▶ [Provided records]:

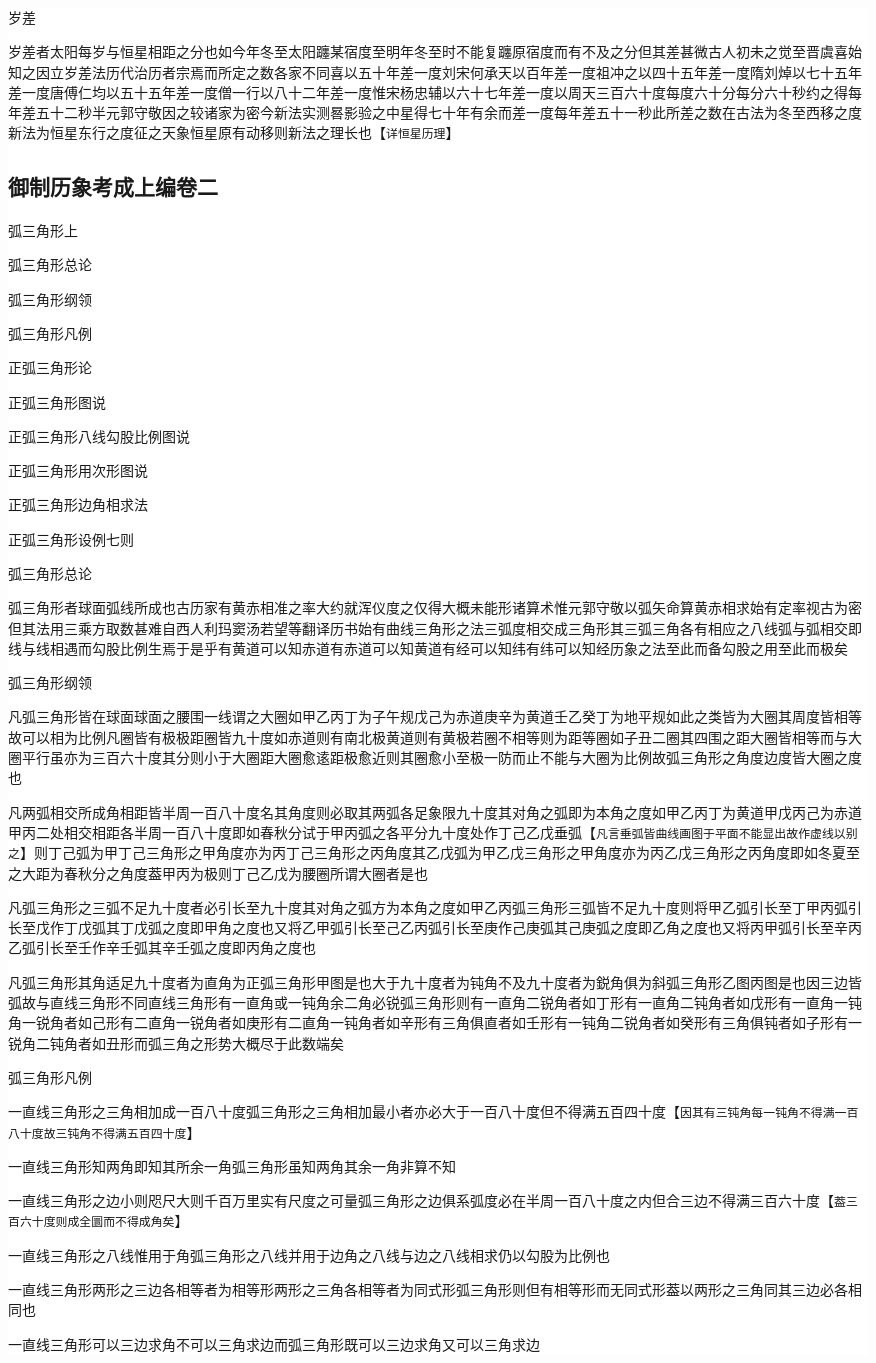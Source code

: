 岁差  

岁差者太阳每岁与恒星相距之分也如今年冬至太阳躔某宿度至明年冬至时不能复躔原宿度而有不及之分但其差甚微古人初未之觉至晋虞喜始知之因立岁差法历代治历者宗焉而所定之数各家不同喜以五十年差一度刘宋何承天以百年差一度祖冲之以四十五年差一度隋刘焯以七十五年差一度唐傅仁均以五十五年差一度僧一行以八十二年差一度惟宋杨忠辅以六十七年差一度以周天三百六十度每度六十分每分六十秒约之得每年差五十二秒半元郭守敬因之较诸家为密今新法实测晷影验之中星得七十年有余而差一度每年差五十一秒此所差之数在古法为冬至西移之度新法为恒星东行之度征之天象恒星原有动移则新法之理长也【`详恒星历理`】  

## 御制历象考成上编卷二

弧三角形上  

弧三角形总论  

弧三角形纲领  

弧三角形凡例  

正弧三角形论  

正弧三角形图说  

正弧三角形八线勾股比例图说  

正弧三角形用次形图说  

正弧三角形边角相求法  

正弧三角形设例七则  

弧三角形总论  

弧三角形者球面弧线所成也古历家有黄赤相准之率大约就浑仪度之仅得大概未能形诸算术惟元郭守敬以弧矢命算黄赤相求始有定率视古为密但其法用三乘方取数甚难自西人利玛窦汤若望等翻译历书始有曲线三角形之法三弧度相交成三角形其三弧三角各有相应之八线弧与弧相交即线与线相遇而勾股比例生焉于是乎有黄道可以知赤道有赤道可以知黄道有经可以知纬有纬可以知经历象之法至此而备勾股之用至此而极矣  

弧三角形纲领  

凡弧三角形皆在球面球面之腰围一线谓之大圈如甲乙丙丁为子午规戊己为赤道庚辛为黄道壬乙癸丁为地平规如此之类皆为大圈其周度皆相等故可以相为比例凡圈皆有极极距圈皆九十度如赤道则有南北极黄道则有黄极若圈不相等则为距等圈如子丑二圈其四围之距大圈皆相等而与大圈平行虽亦为三百六十度其分则小于大圈距大圈愈逺距极愈近则其圈愈小至极一防而止不能与大圈为比例故弧三角形之角度边度皆大圈之度也  

凡两弧相交所成角相距皆半周一百八十度名其角度则必取其两弧各足象限九十度其对角之弧即为本角之度如甲乙丙丁为黄道甲戊丙己为赤道甲丙二处相交相距各半周一百八十度即如春秋分试于甲丙弧之各平分九十度处作丁己乙戊垂弧【`凡言垂弧皆曲线画图于平面不能显出故作虚线以别之`】则丁己弧为甲丁己三角形之甲角度亦为丙丁己三角形之丙角度其乙戊弧为甲乙戊三角形之甲角度亦为丙乙戊三角形之丙角度即如冬夏至之大距为春秋分之角度葢甲丙为极则丁己乙戊为腰圈所谓大圈者是也  

凡弧三角形之三弧不足九十度者必引长至九十度其对角之弧方为本角之度如甲乙丙弧三角形三弧皆不足九十度则将甲乙弧引长至丁甲丙弧引长至戊作丁戊弧其丁戊弧之度即甲角之度也又将乙甲弧引长至己乙丙弧引长至庚作己庚弧其己庚弧之度即乙角之度也又将丙甲弧引长至辛丙乙弧引长至壬作辛壬弧其辛壬弧之度即丙角之度也  

凡弧三角形其角适足九十度者为直角为正弧三角形甲图是也大于九十度者为钝角不及九十度者为鋭角俱为斜弧三角形乙图丙图是也因三边皆弧故与直线三角形不同直线三角形有一直角或一钝角余二角必锐弧三角形则有一直角二锐角者如丁形有一直角二钝角者如戊形有一直角一钝角一锐角者如己形有二直角一锐角者如庚形有二直角一钝角者如辛形有三角俱直者如壬形有一钝角二锐角者如癸形有三角俱钝者如子形有一锐角二钝角者如丑形而弧三角之形势大概尽于此数端矣  

弧三角形凡例  

一直线三角形之三角相加成一百八十度弧三角形之三角相加最小者亦必大于一百八十度但不得满五百四十度【`因其有三钝角每一钝角不得满一百八十度故三钝角不得满五百四十度`】  

一直线三角形知两角即知其所余一角弧三角形虽知两角其余一角非算不知  

一直线三角形之边小则咫尺大则千百万里实有尺度之可量弧三角形之边俱系弧度必在半周一百八十度之内但合三边不得满三百六十度【`葢三百六十度则成全圜而不得成角矣`】  

一直线三角形之八线惟用于角弧三角形之八线并用于边角之八线与边之八线相求仍以勾股为比例也  

一直线三角形两形之三边各相等者为相等形两形之三角各相等者为同式形弧三角形则但有相等形而无同式形葢以两形之三角同其三边必各相同也  

一直线三角形可以三边求角不可以三角求边而弧三角形既可以三边求角又可以三角求边  
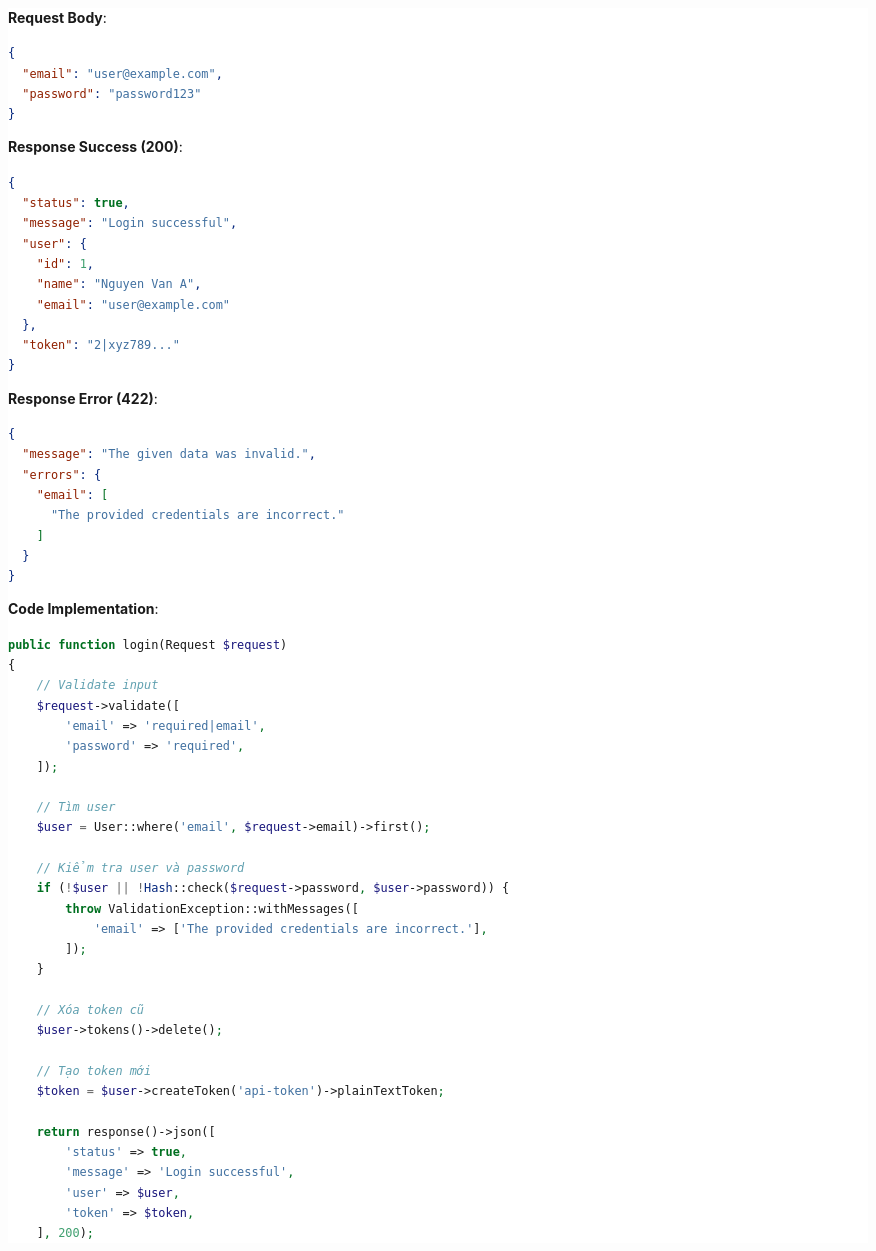 **Request Body**:
```json
{
  "email": "user@example.com",
  "password": "password123"
}
```

**Response Success (200)**:
```json
{
  "status": true,
  "message": "Login successful",
  "user": {
    "id": 1,
    "name": "Nguyen Van A",
    "email": "user@example.com"
  },
  "token": "2|xyz789..."
}
```

**Response Error (422)**:
```json
{
  "message": "The given data was invalid.",
  "errors": {
    "email": [
      "The provided credentials are incorrect."
    ]
  }
}
```

**Code Implementation**:
```php
public function login(Request $request)
{
    // Validate input
    $request->validate([
        'email' => 'required|email',
        'password' => 'required',
    ]);

    // Tìm user
    $user = User::where('email', $request->email)->first();

    // Kiểm tra user và password
    if (!$user || !Hash::check($request->password, $user->password)) {
        throw ValidationException::withMessages([
            'email' => ['The provided credentials are incorrect.'],
        ]);
    }

    // Xóa token cũ
    $user->tokens()->delete();

    // Tạo token mới
    $token = $user->createToken('api-token')->plainTextToken;

    return response()->json([
        'status' => true,
        'message' => 'Login successful',
        'user' => $user,
        'token' => $token,
    ], 200);
```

▶ [What you should do]: Show, from the material above, each line that includes the string "incorrect".

▶ [Output below]:
      "The provided credentials are incorrect."
            'email' => ['The provided credentials are incorrect.'],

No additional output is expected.